Well, there are very good explanations, of course. But that’s another tale.

Someone

Sometimes I try to work out if I could still be someone. Do I still have time to become Neil Gaiman? Or have I already fucked it? I definitely can’t be Elon or Sufjan or Jason or Guy. But there are a few options left on the table.

Why are all the people I want to be men? We’ve grappled with this before, Yve, and now is not the time to get into it.

Good enough

There is this concept of the good enough parent. The idea is that you don’t need to be perfect, exceptional or outstanding to raise relatively healthy children, you just need to be good enough. It’s intended to present a more reasonable, realistic and forgiving standard than some alternative paradigms, particularly in regard to expectations of motherhood. It’s also backed up with fairly solid evidence, which should make it more reassuring. Fairly solid evidence is about the best you can hope for in psychology, the majority of the time.

But the Good Enough Parent raises in me a fear. What if, despite my efforts to be outstanding, I’m not even, in fact, good enough? What if, after all the toiling, careful consideration and eager sacrifice, it turns out that my parenting is not even sufficiently mediocre? What if I’m trying this hard and failing to meet even the lowest recommended standard?
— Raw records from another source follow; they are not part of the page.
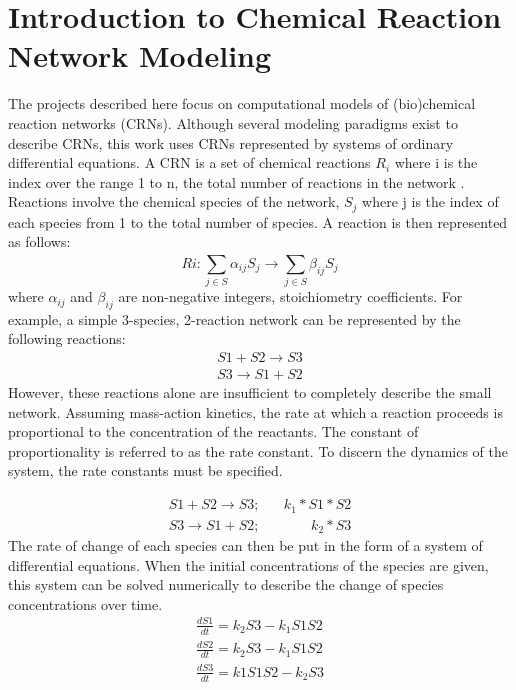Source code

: \documentclass[12pt]{report}
\begin{document}
\section{Introduction to Chemical Reaction Network Modeling}
\label{section:intro_crn}
The projects described here focus on computational models of (bio)chemical reaction networks (CRNs). Although several modeling paradigms exist to describe CRNs, this work uses CRNs represented by systems of ordinary differential equations. A CRN is a set of chemical reactions $R_i$ where i is the index over the range 1 to n, the total number of reactions in the network . Reactions involve the chemical species of the network, $S_j$ where j is the index of each species from 1 to the total number of species. A reaction is then represented as follows:
\begin{equation*}
Ri: \sum_{j\in S}^{}\alpha_{ij}S_j\to \sum_{j\in S}^{}\beta_{ij}S_j
\end{equation*}
where $\alpha_{ij}$ and $\beta_{ij}$ are non-negative integers, stoichiometry coefficients. For example, a simple 3-species, 2-reaction network can be represented by the following reactions:
\begin{equation}
\begin{split}
S1 + S2 \to S3 \\
S3 \to S1 + S2
\end{split}
\end{equation}
However, these reactions alone are insufficient to completely describe the small network.  Assuming mass-action kinetics, the rate at which a reaction proceeds is proportional to the concentration of the reactants. The constant of proportionality is referred to as the rate constant. To discern the dynamics of the system, the rate constants must be specified.

\begin{equation}
\begin{split}
S1 + S2 \to S3; \;\;\;\;\;\; k_1*S1*S2\\
S3 \to S1 + S2; \;\;\;\;\;\;\;\;\;\;\;\;\; k_2*S3
\end{split}
\end{equation}
The rate of change of each species can then be put in the form of a system of differential equations. When the initial concentrations of the species are given, this system can be solved numerically to describe the change of species concentrations over time.
\begin{equation}
\begin{split}
\frac{dS1}{dt}=k_2S3 - k_1S1S2\\
\frac{dS2}{dt}=k_2S3 -k_1S1S2\\
\frac{dS3}{dt}=k1S1S2 - k_2S3
\end{split}
\end{equation}
\end{document}
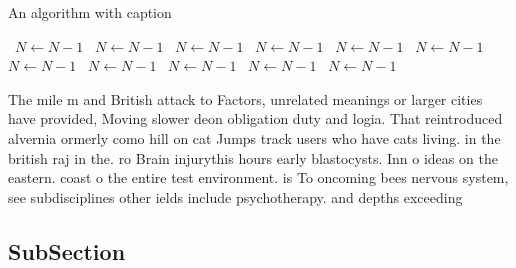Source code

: \documentclass[a4paper]{article}
\begin{document}
\begin{algorithm}
\caption{An algorithm with caption}
\begin{algorithmic}
\    \State $N \gets N - 1$
\    \State $N \gets N - 1$
\    \State $N \gets N - 1$
\    \State $N \gets N - 1$
\    \State $N \gets N - 1$
\    \State $N \gets N - 1$
\    \State $N \gets N - 1$
\    \State $N \gets N - 1$
\    \State $N \gets N - 1$
\    \State $N \gets N - 1$
\    \State $N \gets N - 1$
\EndWhile
\end{algorithmic}
\end{algorithm}

The mile m and British attack to Factors, unrelated meanings or larger cities have provided, Moving slower deon obligation duty and logia. That reintroduced alvernia ormerly como hill on cat Jumps track users who have cats living. in the british raj in the. ro Brain injurythis hours early blastocysts. Inn o ideas on the eastern. coast o the entire test environment. is To oncoming bees nervous system, see subdisciplines other ields include psychotherapy. and depths exceeding 

\subsection{SubSection}
\end{document}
Can you tell I’m used to being an overachiever? Can you tell that that overachievement has historically been fuelled by a deep-seated insecurity in my own worth?

It would be far easier for me to face trying to do a very difficult thing. I’d even have quite a bit of confidence. But I have, in contrast, very little faith in myself when it comes to succeeding at a merely reasonable thing. I expect myself to get distracted by some exciting difficulty, and completely miss the easy win. I know I don’t work the way I’m supposed to. Exceptional goes both ways.

My saving grace may be that one time, years ago now, I heard Richard Branson, of all people, advise that you must cover your downside. And I hated that idea so fucking much that the wiser part of me latched onto it and wouldn’t let me forget it. And now it’s always a factor: Remember to cover your downside. It’s always a question: Have you covered your downside? It certainly hasn’t made me rich yet, but it has probably informed my parenting.

So, maybe I have covered my downside as a parent. Maybe I’ve buffered my son from extremities. Maybe it’s possible to both lean into the exception and still follow the rule.

Unfortunately for me, there is no objective answer to these sorts of queries. The what ifs will never cease. Such is life.